Exercise directions: All of the records below are to be output exactly; no image belongs in the result.

Data to process:
════════════════════
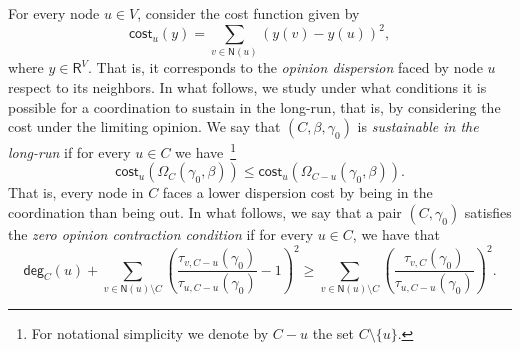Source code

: \documentclass[letterpaper,11pt]{article}
\newcommand{\RR}{\mathsf{R}}
\newcommand{\ZZ}{\mathbb{Z}}
\newcommand{\EE}{\mathsf{E}}
\newcommand{\nsf}{\mathsf{N}}
\newcommand{\cost}{\mathsf{cost}}
\newcommand{\degsf}{\mathsf{deg}}
\newcommand{\vvcom}[1]{\todo[color=red!25!white]{Victor: #1}}
\begin{document}
For every node $u\in V$, consider the cost function given by
\begin{equation*}
\cost_u(y)=\sum_{v\in \nsf(u)}(y(v)-y(u))^2,
\end{equation*} 
where $y\in \RR^V$.
That is, it corresponds to the {\it opinion dispersion} faced by node $u$ respect to its neighbors. 
In what follows, we study under what conditions it is possible for a coordination to sustain in the long-run, that is, by considering the cost under the limiting opinion.
We say that $(C,\beta,\gamma_0)$ is {\it sustainable in the long-run} if for every $u\in C$ we have~\footnote{For notational simplicity we denote by $C-u$ the set $C\setminus \{u\}$.} 
\begin{equation*}
\cost_u(\Omega_C(\gamma_0,\beta))\le \cost_u(\Omega_{C-u}(\gamma_0,\beta)).
\end{equation*}
That is, every node in $C$ faces a lower dispersion cost by being in the coordination than being out.
In what follows, we say that a pair $(C,\gamma_0)$ satisfies the {\it zero opinion contraction condition} if for every $u\in C$, we have that 
\begin{equation*}
\degsf_C(u) + \sum_{v\in \nsf(u)\setminus C}\left(\frac{\tau_{v,C-u}(\gamma_0)}{\tau_{u,C-u}(\gamma_0)}-1\right)^2\ge \sum_{v\in \nsf(u)\setminus C}\left(\frac{\tau_{v,C}(\gamma_0)}{\tau_{u,C-u}(\gamma_0)}\right)^2.
\end{equation*}
\end{document}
════════════════════
Result below:
Source code

: \documentclass[letterpaper,11pt]{article}
\newcommand{\RR}{\mathsf{R}}
\newcommand{\ZZ}{\mathbb{Z}}
\newcommand{\EE}{\mathsf{E}}
\newcommand{\nsf}{\mathsf{N}}
\newcommand{\cost}{\mathsf{cost}}
\newcommand{\degsf}{\mathsf{deg}}
\newcommand{\vvcom}[1]{\todo[color=red!25!white]{Victor: #1}}
\begin{document}
For every node $u\in V$, consider the cost function given by
\begin{equation*}
\cost_u(y)=\sum_{v\in \nsf(u)}(y(v)-y(u))^2,
\end{equation*} 
where $y\in \RR^V$.
That is, it corresponds to the {\it opinion dispersion} faced by node $u$ respect to its neighbors. 
In what follows, we study under what conditions it is possible for a coordination to sustain in the long-run, that is, by considering the cost under the limiting opinion.
We say that $(C,\beta,\gamma_0)$ is {\it sustainable in the long-run} if for every $u\in C$ we have~\footnote{For notational simplicity we denote by $C-u$ the set $C\setminus \{u\}$.} 
\begin{equation*}
\cost_u(\Omega_C(\gamma_0,\beta))\le \cost_u(\Omega_{C-u}(\gamma_0,\beta)).
\end{equation*}
That is, every node in $C$ faces a lower dispersion cost by being in the coordination than being out.
In what follows, we say that a pair $(C,\gamma_0)$ satisfies the {\it zero opinion contraction condition} if for every $u\in C$, we have that 
\begin{equation*}
\degsf_C(u) + \sum_{v\in \nsf(u)\setminus C}\left(\frac{\tau_{v,C-u}(\gamma_0)}{\tau_{u,C-u}(\gamma_0)}-1\right)^2\ge \sum_{v\in \nsf(u)\setminus C}\left(\frac{\tau_{v,C}(\gamma_0)}{\tau_{u,C-u}(\gamma_0)}\right)^2.
\end{equation*}
\end{document}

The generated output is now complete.